TRY IT: Set down the data below once more, precisely as it reads.

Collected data

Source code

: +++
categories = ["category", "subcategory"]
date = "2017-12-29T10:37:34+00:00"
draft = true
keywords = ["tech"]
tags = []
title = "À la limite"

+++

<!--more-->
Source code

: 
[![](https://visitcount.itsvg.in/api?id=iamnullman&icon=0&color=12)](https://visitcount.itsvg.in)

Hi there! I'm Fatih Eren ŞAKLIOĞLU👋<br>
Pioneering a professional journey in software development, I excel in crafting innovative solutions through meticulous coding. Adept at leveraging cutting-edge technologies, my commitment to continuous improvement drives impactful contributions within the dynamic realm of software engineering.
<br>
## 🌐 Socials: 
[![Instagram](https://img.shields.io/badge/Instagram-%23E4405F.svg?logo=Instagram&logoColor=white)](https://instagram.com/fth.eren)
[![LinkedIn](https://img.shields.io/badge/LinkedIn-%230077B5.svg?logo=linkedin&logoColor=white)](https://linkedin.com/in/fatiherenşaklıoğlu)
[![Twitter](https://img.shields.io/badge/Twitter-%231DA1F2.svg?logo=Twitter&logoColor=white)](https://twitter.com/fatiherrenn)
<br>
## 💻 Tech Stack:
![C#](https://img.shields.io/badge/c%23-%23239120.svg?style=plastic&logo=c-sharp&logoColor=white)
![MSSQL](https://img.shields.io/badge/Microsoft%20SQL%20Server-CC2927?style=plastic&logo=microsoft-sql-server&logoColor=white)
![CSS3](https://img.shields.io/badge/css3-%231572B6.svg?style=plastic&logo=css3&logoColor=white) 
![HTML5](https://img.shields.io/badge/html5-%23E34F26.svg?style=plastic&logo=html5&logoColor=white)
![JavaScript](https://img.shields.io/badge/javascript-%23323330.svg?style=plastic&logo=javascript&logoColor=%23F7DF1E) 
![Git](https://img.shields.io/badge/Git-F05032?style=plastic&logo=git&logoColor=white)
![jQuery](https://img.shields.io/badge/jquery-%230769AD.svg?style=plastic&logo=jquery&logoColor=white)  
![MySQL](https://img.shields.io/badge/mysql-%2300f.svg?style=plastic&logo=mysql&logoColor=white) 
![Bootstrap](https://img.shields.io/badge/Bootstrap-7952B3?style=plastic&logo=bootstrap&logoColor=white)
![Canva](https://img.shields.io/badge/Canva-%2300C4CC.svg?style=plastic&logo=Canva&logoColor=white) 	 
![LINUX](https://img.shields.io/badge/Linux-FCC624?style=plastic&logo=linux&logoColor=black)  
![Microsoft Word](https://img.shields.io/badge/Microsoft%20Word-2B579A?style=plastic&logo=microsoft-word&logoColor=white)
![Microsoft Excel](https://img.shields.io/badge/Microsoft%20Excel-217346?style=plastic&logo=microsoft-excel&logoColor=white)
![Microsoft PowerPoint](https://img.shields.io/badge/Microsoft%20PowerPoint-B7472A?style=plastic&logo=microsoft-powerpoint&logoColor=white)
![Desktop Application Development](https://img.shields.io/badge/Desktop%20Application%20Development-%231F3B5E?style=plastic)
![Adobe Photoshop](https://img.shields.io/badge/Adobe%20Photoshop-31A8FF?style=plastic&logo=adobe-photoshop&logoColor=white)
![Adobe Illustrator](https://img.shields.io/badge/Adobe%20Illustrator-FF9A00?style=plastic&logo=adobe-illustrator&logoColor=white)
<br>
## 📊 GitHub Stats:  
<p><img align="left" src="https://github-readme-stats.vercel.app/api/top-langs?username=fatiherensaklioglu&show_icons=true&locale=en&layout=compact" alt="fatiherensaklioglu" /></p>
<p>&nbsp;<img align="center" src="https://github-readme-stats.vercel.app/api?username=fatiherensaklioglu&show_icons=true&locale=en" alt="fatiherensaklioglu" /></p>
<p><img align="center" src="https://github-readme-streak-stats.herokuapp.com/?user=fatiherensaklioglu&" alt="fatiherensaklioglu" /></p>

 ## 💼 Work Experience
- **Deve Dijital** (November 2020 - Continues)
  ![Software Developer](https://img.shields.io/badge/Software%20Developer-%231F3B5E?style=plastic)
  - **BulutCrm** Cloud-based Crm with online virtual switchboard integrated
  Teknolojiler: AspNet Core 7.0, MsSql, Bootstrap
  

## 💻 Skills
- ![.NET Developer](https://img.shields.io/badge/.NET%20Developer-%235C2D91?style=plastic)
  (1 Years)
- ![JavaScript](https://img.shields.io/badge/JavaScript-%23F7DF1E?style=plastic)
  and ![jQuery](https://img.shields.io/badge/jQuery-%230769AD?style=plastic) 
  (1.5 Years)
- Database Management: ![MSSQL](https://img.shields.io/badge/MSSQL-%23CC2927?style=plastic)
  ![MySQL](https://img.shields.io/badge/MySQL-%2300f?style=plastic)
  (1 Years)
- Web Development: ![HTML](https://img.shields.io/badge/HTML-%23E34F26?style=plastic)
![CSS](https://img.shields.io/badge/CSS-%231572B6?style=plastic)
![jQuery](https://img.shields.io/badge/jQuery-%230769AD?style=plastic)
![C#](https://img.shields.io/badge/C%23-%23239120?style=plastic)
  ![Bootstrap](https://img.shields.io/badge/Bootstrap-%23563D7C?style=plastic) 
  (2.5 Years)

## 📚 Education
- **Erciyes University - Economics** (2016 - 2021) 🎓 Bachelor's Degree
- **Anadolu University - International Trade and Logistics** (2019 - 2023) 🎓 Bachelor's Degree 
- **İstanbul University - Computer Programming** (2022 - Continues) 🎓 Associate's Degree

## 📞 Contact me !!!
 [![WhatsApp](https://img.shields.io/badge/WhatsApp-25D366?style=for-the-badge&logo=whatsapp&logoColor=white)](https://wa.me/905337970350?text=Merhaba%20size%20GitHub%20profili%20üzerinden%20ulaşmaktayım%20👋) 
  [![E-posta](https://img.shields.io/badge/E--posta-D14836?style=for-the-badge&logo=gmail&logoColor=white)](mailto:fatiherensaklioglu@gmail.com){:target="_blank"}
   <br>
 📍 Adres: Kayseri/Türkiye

WRITTEN REPLY:
Source code

: +++
categories = ["category", "subcategory"]
date = "2017-12-29T10:37:34+00:00"
draft = true
keywords = ["tech"]
tags = []
title = "À la limite"

+++

<!--more-->
Source code

: 
[![](https://visitcount.itsvg.in/api?id=iamnullman&icon=0&color=12)](https://visitcount.itsvg.in)

Hi there! I'm Fatih Eren ŞAKLIOĞLU👋<br>
Pioneering a professional journey in software development, I excel in crafting innovative solutions through meticulous coding. Adept at leveraging cutting-edge technologies, my commitment to continuous improvement drives impactful contributions within the dynamic realm of software engineering.
<br>
## 🌐 Socials: 
[![Instagram](https://img.shields.io/badge/Instagram-%23E4405F.svg?logo=Instagram&logoColor=white)](https://instagram.com/fth.eren)
[![LinkedIn](https://img.shields.io/badge/LinkedIn-%230077B5.svg?logo=linkedin&logoColor=white)](https://linkedin.com/in/fatiherenşaklıoğlu)
[![Twitter](https://img.shields.io/badge/Twitter-%231DA1F2.svg?logo=Twitter&logoColor=white)](https://twitter.com/fatiherrenn)
<br>
## 💻 Tech Stack:
![C#](https://img.shields.io/badge/c%23-%23239120.svg?style=plastic&logo=c-sharp&logoColor=white)
![MSSQL](https://img.shields.io/badge/Microsoft%20SQL%20Server-CC2927?style=plastic&logo=microsoft-sql-server&logoColor=white)
![CSS3](https://img.shields.io/badge/css3-%231572B6.svg?style=plastic&logo=css3&logoColor=white) 
![HTML5](https://img.shields.io/badge/html5-%23E34F26.svg?style=plastic&logo=html5&logoColor=white)
![JavaScript](https://img.shields.io/badge/javascript-%23323330.svg?style=plastic&logo=javascript&logoColor=%23F7DF1E) 
![Git](https://img.shields.io/badge/Git-F05032?style=plastic&logo=git&logoColor=white)
![jQuery](https://img.shields.io/badge/jquery-%230769AD.svg?style=plastic&logo=jquery&logoColor=white)  
![MySQL](https://img.shields.io/badge/mysql-%2300f.svg?style=plastic&logo=mysql&logoColor=white) 
![Bootstrap](https://img.shields.io/badge/Bootstrap-7952B3?style=plastic&logo=bootstrap&logoColor=white)
![Canva](https://img.shields.io/badge/Canva-%2300C4CC.svg?style=plastic&logo=Canva&logoColor=white) 	 
![LINUX](https://img.shields.io/badge/Linux-FCC624?style=plastic&logo=linux&logoColor=black)  
![Microsoft Word](https://img.shields.io/badge/Microsoft%20Word-2B579A?style=plastic&logo=microsoft-word&logoColor=white)
![Microsoft Excel](https://img.shields.io/badge/Microsoft%20Excel-217346?style=plastic&logo=microsoft-excel&logoColor=white)
![Microsoft PowerPoint](https://img.shields.io/badge/Microsoft%20PowerPoint-B7472A?style=plastic&logo=microsoft-powerpoint&logoColor=white)
![Desktop Application Development](https://img.shields.io/badge/Desktop%20Application%20Development-%231F3B5E?style=plastic)
![Adobe Photoshop](https://img.shields.io/badge/Adobe%20Photoshop-31A8FF?style=plastic&logo=adobe-photoshop&logoColor=white)
![Adobe Illustrator](https://img.shields.io/badge/Adobe%20Illustrator-FF9A00?style=plastic&logo=adobe-illustrator&logoColor=white)
<br>
## 📊 GitHub Stats:  
<p><img align="left" src="https://github-readme-stats.vercel.app/api/top-langs?username=fatiherensaklioglu&show_icons=true&locale=en&layout=compact" alt="fatiherensaklioglu" /></p>
<p>&nbsp;<img align="center" src="https://github-readme-stats.vercel.app/api?username=fatiherensaklioglu&show_icons=true&locale=en" alt="fatiherensaklioglu" /></p>
<p><img align="center" src="https://github-readme-streak-stats.herokuapp.com/?user=fatiherensaklioglu&" alt="fatiherensaklioglu" /></p>

 ## 💼 Work Experience
- **Deve Dijital** (November 2020 - Continues)
  ![Software Developer](https://img.shields.io/badge/Software%20Developer-%231F3B5E?style=plastic)
  - **BulutCrm** Cloud-based Crm with online virtual switchboard integrated
  Teknolojiler: AspNet Core 7.0, MsSql, Bootstrap
  

## 💻 Skills
- ![.NET Developer](https://img.shields.io/badge/.NET%20Developer-%235C2D91?style=plastic)
  (1 Years)
- ![JavaScript](https://img.shields.io/badge/JavaScript-%23F7DF1E?style=plastic)
  and ![jQuery](https://img.shields.io/badge/jQuery-%230769AD?style=plastic) 
  (1.5 Years)
- Database Management: ![MSSQL](https://img.shields.io/badge/MSSQL-%23CC2927?style=plastic)
  ![MySQL](https://img.shields.io/badge/MySQL-%2300f?style=plastic)
  (1 Years)
- Web Development: ![HTML](https://img.shields.io/badge/HTML-%23E34F26?style=plastic)
![CSS](https://img.shields.io/badge/CSS-%231572B6?style=plastic)
![jQuery](https://img.shields.io/badge/jQuery-%230769AD?style=plastic)
![C#](https://img.shields.io/badge/C%23-%23239120?style=plastic)
  ![Bootstrap](https://img.shields.io/badge/Bootstrap-%23563D7C?style=plastic) 
  (2.5 Years)

## 📚 Education
- **Erciyes University - Economics** (2016 - 2021) 🎓 Bachelor's Degree
- **Anadolu University - International Trade and Logistics** (2019 - 2023) 🎓 Bachelor's Degree 
- **İstanbul University - Computer Programming** (2022 - Continues) 🎓 Associate's Degree

## 📞 Contact me !!!
 [![WhatsApp](https://img.shields.io/badge/WhatsApp-25D366?style=for-the-badge&logo=whatsapp&logoColor=white)](https://wa.me/905337970350?text=Merhaba%20size%20GitHub%20profili%20üzerinden%20ulaşmaktayım%20👋) 
  [![E-posta](https://img.shields.io/badge/E--posta-D14836?style=for-the-badge&logo=gmail&logoColor=white)](mailto:fatiherensaklioglu@gmail.com){:target="_blank"}
   <br>
 📍 Adres: Kayseri/Türkiye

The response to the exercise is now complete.